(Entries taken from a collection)
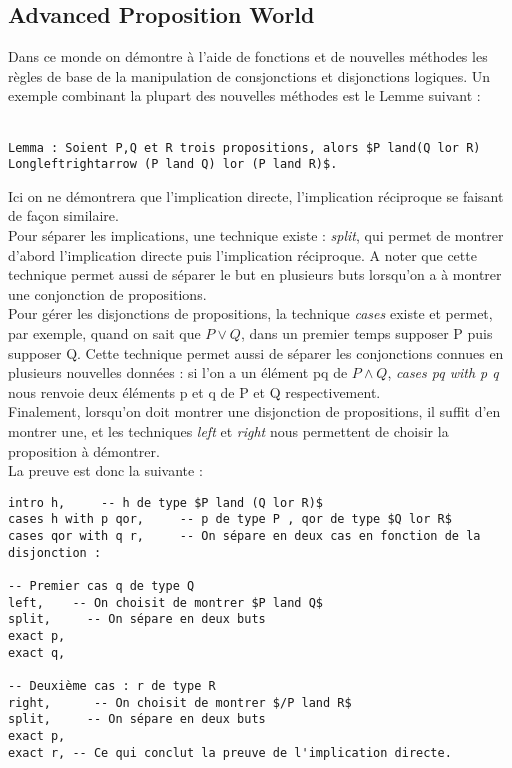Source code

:\subsection{Advanced Proposition World}
Dans ce monde on démontre à l'aide de fonctions et de nouvelles méthodes les règles de base de la manipulation de consjonctions et disjonctions logiques. Un exemple combinant la plupart des nouvelles méthodes est le Lemme suivant : \\
\\
\begin{verbatim}
Lemma : Soient P,Q et R trois propositions, alors $P land(Q lor R) Longleftrightarrow (P land Q) lor (P land R)$.
\end{verbatim}
Ici on ne démontrera que l'implication directe, l'implication réciproque se faisant de façon similaire.\\
Pour séparer les implications, une technique existe : \textit{split}, qui permet de montrer d'abord l'implication directe puis l'implication réciproque. A noter que cette technique permet aussi de séparer le but en plusieurs buts lorsqu'on a à montrer une conjonction de propositions.\\
Pour gérer les disjonctions de propositions, la technique \textit{cases} existe et permet, par exemple, quand on sait que $P\lor Q$, dans un premier temps supposer P puis supposer Q. Cette technique permet aussi de séparer les conjonctions connues en plusieurs nouvelles données : si l'on a un élément pq de $P\land Q$, \textit{cases pq with p q} nous renvoie deux éléments p et q de P et Q respectivement.\\
Finalement, lorsqu'on doit montrer une disjonction de propositions, il suffit d'en montrer une, et les techniques \textit{left} et \textit{right} nous permettent de choisir la proposition à démontrer.\\
La preuve est donc la suivante : \\
\begin{verbatim}
intro h,     -- h de type $P land (Q lor R)$
cases h with p qor,     -- p de type P , qor de type $Q lor R$
cases qor with q r,     -- On sépare en deux cas en fonction de la disjonction :

-- Premier cas q de type Q
left,    -- On choisit de montrer $P land Q$
split,     -- On sépare en deux buts
exact p,
exact q,

-- Deuxième cas : r de type R
right,      -- On choisit de montrer $/P land R$
split,     -- On sépare en deux buts
exact p,
exact r, -- Ce qui conclut la preuve de l'implication directe.
\end{verbatim}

▸ Task objective: Only lines with the word "directe" go in the answer. Take them all from the entries above.

▸ Output:
Ici on ne démontrera que l'implication directe, l'implication réciproque se faisant de façon similaire.\\
Pour séparer les implications, une technique existe : \textit{split}, qui permet de montrer d'abord l'implication directe puis l'implication réciproque. A noter que cette technique permet aussi de séparer le but en plusieurs buts lorsqu'on a à montrer une conjonction de propositions.\\
exact r, -- Ce qui conclut la preuve de l'implication directe.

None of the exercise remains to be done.